ACTION ITEM:
Each line of the listing where "test" appears should be reported.

EXERCISE MATERIALS:
§

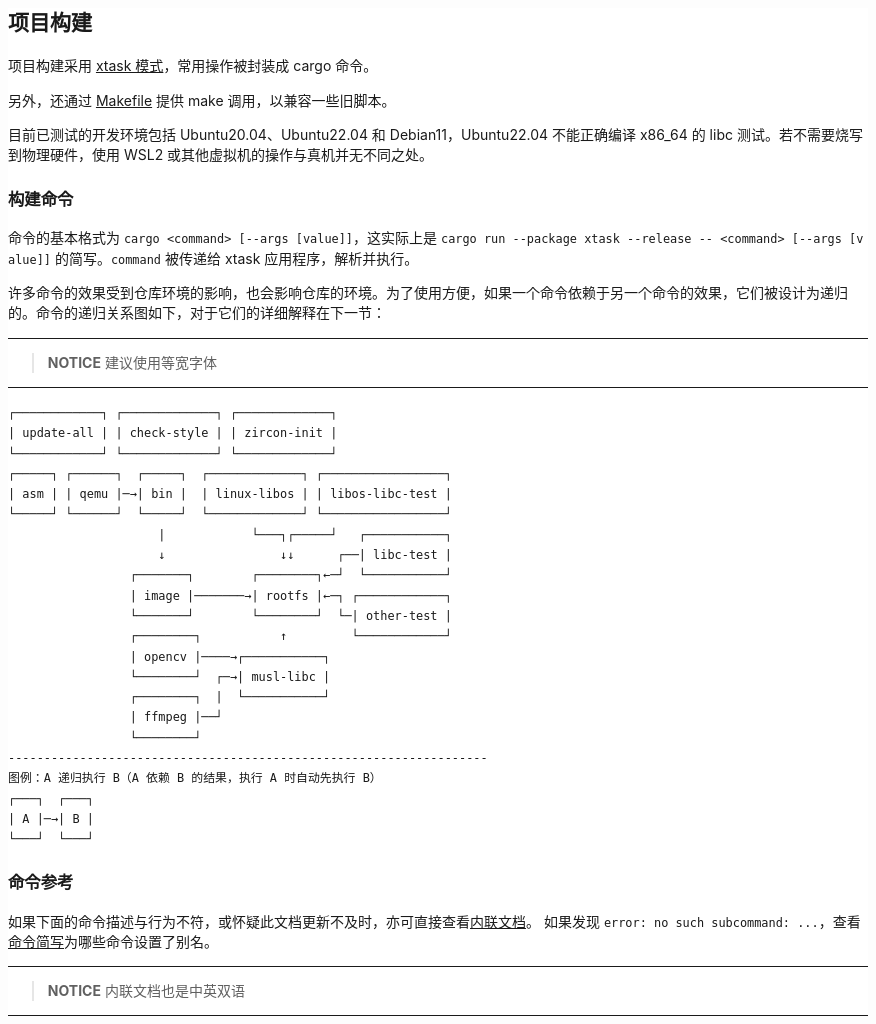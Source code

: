 ## 项目构建

项目构建采用 [xtask 模式](https://github.com/matklad/cargo-xtask)，常用操作被封装成 cargo 命令。

另外，还通过 [Makefile](Makefile) 提供 make 调用，以兼容一些旧脚本。

目前已测试的开发环境包括 Ubuntu20.04、Ubuntu22.04 和 Debian11，Ubuntu22.04 不能正确编译 x86_64 的 libc 测试。若不需要烧写到物理硬件，使用 WSL2 或其他虚拟机的操作与真机并无不同之处。

### 构建命令

命令的基本格式为 `cargo <command> [--args [value]]`，这实际上是 `cargo run --package xtask --release -- <command> [--args [value]]` 的简写。`command` 被传递给 xtask 应用程序，解析并执行。

许多命令的效果受到仓库环境的影响，也会影响仓库的环境。为了使用方便，如果一个命令依赖于另一个命令的效果，它们被设计为递归的。命令的递归关系图如下，对于它们的详细解释在下一节：

---

> **NOTICE** 建议使用等宽字体

---

```text
┌────────────┐ ┌─────────────┐ ┌─────────────┐
| update-all | | check-style | | zircon-init |
└────────────┘ └─────────────┘ └─────────────┘
┌─────┐ ┌──────┐  ┌─────┐  ┌─────────────┐ ┌─────────────────┐
| asm | | qemu |─→| bin |  | linux-libos | | libos-libc-test |
└─────┘ └──────┘  └─────┘  └─────────────┘ └─────────────────┘
                     |            └───┐┌─────┘   ┌───────────┐
                     ↓                ↓↓      ┌──| libc-test |
                 ┌───────┐        ┌────────┐←─┘  └───────────┘
                 | image |───────→| rootfs |←─┐ ┌────────────┐
                 └───────┘        └────────┘  └─| other-test |
                 ┌────────┐           ↑         └────────────┘
                 | opencv |────→┌───────────┐
                 └────────┘  ┌─→| musl-libc |
                 ┌────────┐  |  └───────────┘
                 | ffmpeg |──┘
                 └────────┘
-------------------------------------------------------------------
图例：A 递归执行 B（A 依赖 B 的结果，执行 A 时自动先执行 B）
┌───┐  ┌───┐
| A |─→| B |
└───┘  └───┘
```

### 命令参考

如果下面的命令描述与行为不符，或怀疑此文档更新不及时，亦可直接查看[内联文档](xtask/src/main.rs#L48)。
如果发现 `error: no such subcommand: ...`，查看[命令简写](.cargo/config.toml)为哪些命令设置了别名。

---

> **NOTICE** 内联文档也是中英双语

---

§

WRITTEN SOLUTION:
| asm | | qemu |─→| bin |  | linux-libos | | libos-libc-test |
                     ↓                ↓↓      ┌──| libc-test |
                 └───────┘        └────────┘  └─| other-test |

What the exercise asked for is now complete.